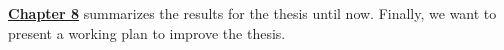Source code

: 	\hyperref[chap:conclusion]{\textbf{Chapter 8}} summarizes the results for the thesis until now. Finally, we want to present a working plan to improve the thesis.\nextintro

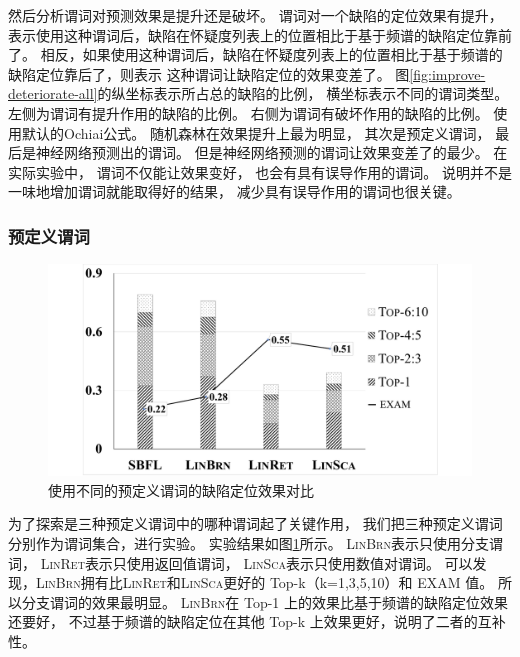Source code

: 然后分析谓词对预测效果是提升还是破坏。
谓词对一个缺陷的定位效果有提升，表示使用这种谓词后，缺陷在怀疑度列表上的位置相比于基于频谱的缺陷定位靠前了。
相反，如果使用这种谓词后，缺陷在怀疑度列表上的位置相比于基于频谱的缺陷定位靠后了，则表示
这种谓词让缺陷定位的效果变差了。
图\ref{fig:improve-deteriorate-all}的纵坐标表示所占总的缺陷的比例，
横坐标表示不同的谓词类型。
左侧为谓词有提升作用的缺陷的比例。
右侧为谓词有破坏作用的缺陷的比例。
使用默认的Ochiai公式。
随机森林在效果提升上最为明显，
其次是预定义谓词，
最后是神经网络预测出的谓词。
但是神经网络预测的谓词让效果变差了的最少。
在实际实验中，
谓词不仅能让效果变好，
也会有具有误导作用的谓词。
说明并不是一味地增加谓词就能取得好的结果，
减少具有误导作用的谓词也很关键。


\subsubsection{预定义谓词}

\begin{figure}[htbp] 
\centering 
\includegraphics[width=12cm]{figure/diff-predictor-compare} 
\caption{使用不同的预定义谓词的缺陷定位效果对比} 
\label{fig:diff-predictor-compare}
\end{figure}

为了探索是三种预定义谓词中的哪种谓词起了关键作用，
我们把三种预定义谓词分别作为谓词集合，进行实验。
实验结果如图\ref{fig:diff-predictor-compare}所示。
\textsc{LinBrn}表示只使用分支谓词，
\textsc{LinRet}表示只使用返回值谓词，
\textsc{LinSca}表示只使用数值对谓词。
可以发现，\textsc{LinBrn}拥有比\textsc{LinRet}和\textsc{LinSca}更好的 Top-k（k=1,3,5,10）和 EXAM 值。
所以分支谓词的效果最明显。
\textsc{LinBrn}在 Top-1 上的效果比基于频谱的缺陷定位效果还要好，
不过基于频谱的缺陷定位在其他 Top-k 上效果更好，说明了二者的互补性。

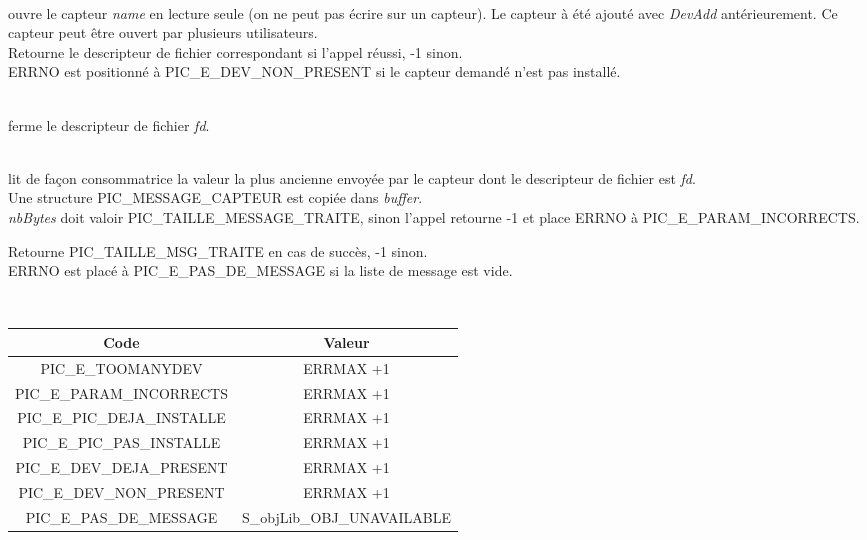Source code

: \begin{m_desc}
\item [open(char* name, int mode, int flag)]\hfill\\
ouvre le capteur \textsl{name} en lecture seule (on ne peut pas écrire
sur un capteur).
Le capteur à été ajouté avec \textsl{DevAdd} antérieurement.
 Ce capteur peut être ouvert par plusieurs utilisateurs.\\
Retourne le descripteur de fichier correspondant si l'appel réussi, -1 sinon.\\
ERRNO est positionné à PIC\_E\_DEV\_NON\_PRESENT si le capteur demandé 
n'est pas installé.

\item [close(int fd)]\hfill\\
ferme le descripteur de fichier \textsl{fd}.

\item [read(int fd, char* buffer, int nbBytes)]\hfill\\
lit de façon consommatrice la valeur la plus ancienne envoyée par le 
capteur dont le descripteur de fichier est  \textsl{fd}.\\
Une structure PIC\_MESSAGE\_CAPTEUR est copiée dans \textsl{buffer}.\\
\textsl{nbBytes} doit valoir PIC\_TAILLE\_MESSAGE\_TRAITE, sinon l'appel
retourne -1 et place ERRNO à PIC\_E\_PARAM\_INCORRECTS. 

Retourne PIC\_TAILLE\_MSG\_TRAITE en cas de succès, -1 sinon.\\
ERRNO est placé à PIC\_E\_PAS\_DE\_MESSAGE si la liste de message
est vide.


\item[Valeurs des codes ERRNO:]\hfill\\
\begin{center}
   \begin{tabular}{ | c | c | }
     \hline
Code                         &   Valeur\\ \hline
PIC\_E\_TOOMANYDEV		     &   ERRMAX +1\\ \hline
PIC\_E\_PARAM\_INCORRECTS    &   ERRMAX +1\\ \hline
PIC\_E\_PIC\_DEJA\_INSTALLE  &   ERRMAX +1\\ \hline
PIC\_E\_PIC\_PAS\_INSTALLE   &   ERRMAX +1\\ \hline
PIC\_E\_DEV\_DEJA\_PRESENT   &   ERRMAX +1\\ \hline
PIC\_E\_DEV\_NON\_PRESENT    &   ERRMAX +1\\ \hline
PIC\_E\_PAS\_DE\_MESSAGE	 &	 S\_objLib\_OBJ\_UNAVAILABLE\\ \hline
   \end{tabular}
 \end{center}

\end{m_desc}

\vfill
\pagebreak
::::::::::
:: INSTRUCTIONS FOR THE TASK ::
An exact reproduction of the data is required, with pictures excluded.

:: ANSWER TO THIS EXERCISE ::
Source code

: 	\hyperref[chap:conclusion]{\textbf{Chapter 8}} summarizes the results for the thesis until now. Finally, we want to present a working plan to improve the thesis.\nextintro

Source code

: 然后分析谓词对预测效果是提升还是破坏。
谓词对一个缺陷的定位效果有提升，表示使用这种谓词后，缺陷在怀疑度列表上的位置相比于基于频谱的缺陷定位靠前了。
相反，如果使用这种谓词后，缺陷在怀疑度列表上的位置相比于基于频谱的缺陷定位靠后了，则表示
这种谓词让缺陷定位的效果变差了。
图\ref{fig:improve-deteriorate-all}的纵坐标表示所占总的缺陷的比例，
横坐标表示不同的谓词类型。
左侧为谓词有提升作用的缺陷的比例。
右侧为谓词有破坏作用的缺陷的比例。
使用默认的Ochiai公式。
随机森林在效果提升上最为明显，
其次是预定义谓词，
最后是神经网络预测出的谓词。
但是神经网络预测的谓词让效果变差了的最少。
在实际实验中，
谓词不仅能让效果变好，
也会有具有误导作用的谓词。
说明并不是一味地增加谓词就能取得好的结果，
减少具有误导作用的谓词也很关键。


\subsubsection{预定义谓词}

\begin{figure}[htbp] 
\centering 
\includegraphics[width=12cm]{figure/diff-predictor-compare} 
\caption{使用不同的预定义谓词的缺陷定位效果对比} 
\label{fig:diff-predictor-compare}
\end{figure}

为了探索是三种预定义谓词中的哪种谓词起了关键作用，
我们把三种预定义谓词分别作为谓词集合，进行实验。
实验结果如图\ref{fig:diff-predictor-compare}所示。
\textsc{LinBrn}表示只使用分支谓词，
\textsc{LinRet}表示只使用返回值谓词，
\textsc{LinSca}表示只使用数值对谓词。
可以发现，\textsc{LinBrn}拥有比\textsc{LinRet}和\textsc{LinSca}更好的 Top-k（k=1,3,5,10）和 EXAM 值。
所以分支谓词的效果最明显。
\textsc{LinBrn}在 Top-1 上的效果比基于频谱的缺陷定位效果还要好，
不过基于频谱的缺陷定位在其他 Top-k 上效果更好，说明了二者的互补性。

Source code

: \begin{m_desc}
\item [open(char* name, int mode, int flag)]\hfill\\
ouvre le capteur \textsl{name} en lecture seule (on ne peut pas écrire
sur un capteur).
Le capteur à été ajouté avec \textsl{DevAdd} antérieurement.
 Ce capteur peut être ouvert par plusieurs utilisateurs.\\
Retourne le descripteur de fichier correspondant si l'appel réussi, -1 sinon.\\
ERRNO est positionné à PIC\_E\_DEV\_NON\_PRESENT si le capteur demandé 
n'est pas installé.

\item [close(int fd)]\hfill\\
ferme le descripteur de fichier \textsl{fd}.

\item [read(int fd, char* buffer, int nbBytes)]\hfill\\
lit de façon consommatrice la valeur la plus ancienne envoyée par le 
capteur dont le descripteur de fichier est  \textsl{fd}.\\
Une structure PIC\_MESSAGE\_CAPTEUR est copiée dans \textsl{buffer}.\\
\textsl{nbBytes} doit valoir PIC\_TAILLE\_MESSAGE\_TRAITE, sinon l'appel
retourne -1 et place ERRNO à PIC\_E\_PARAM\_INCORRECTS. 

Retourne PIC\_TAILLE\_MSG\_TRAITE en cas de succès, -1 sinon.\\
ERRNO est placé à PIC\_E\_PAS\_DE\_MESSAGE si la liste de message
est vide.


\item[Valeurs des codes ERRNO:]\hfill\\
\begin{center}
   \begin{tabular}{ | c | c | }
     \hline
Code                         &   Valeur\\ \hline
PIC\_E\_TOOMANYDEV		     &   ERRMAX +1\\ \hline
PIC\_E\_PARAM\_INCORRECTS    &   ERRMAX +1\\ \hline
PIC\_E\_PIC\_DEJA\_INSTALLE  &   ERRMAX +1\\ \hline
PIC\_E\_PIC\_PAS\_INSTALLE   &   ERRMAX +1\\ \hline
PIC\_E\_DEV\_DEJA\_PRESENT   &   ERRMAX +1\\ \hline
PIC\_E\_DEV\_NON\_PRESENT    &   ERRMAX +1\\ \hline
PIC\_E\_PAS\_DE\_MESSAGE	 &	 S\_objLib\_OBJ\_UNAVAILABLE\\ \hline
   \end{tabular}
 \end{center}

\end{m_desc}

\vfill
\pagebreak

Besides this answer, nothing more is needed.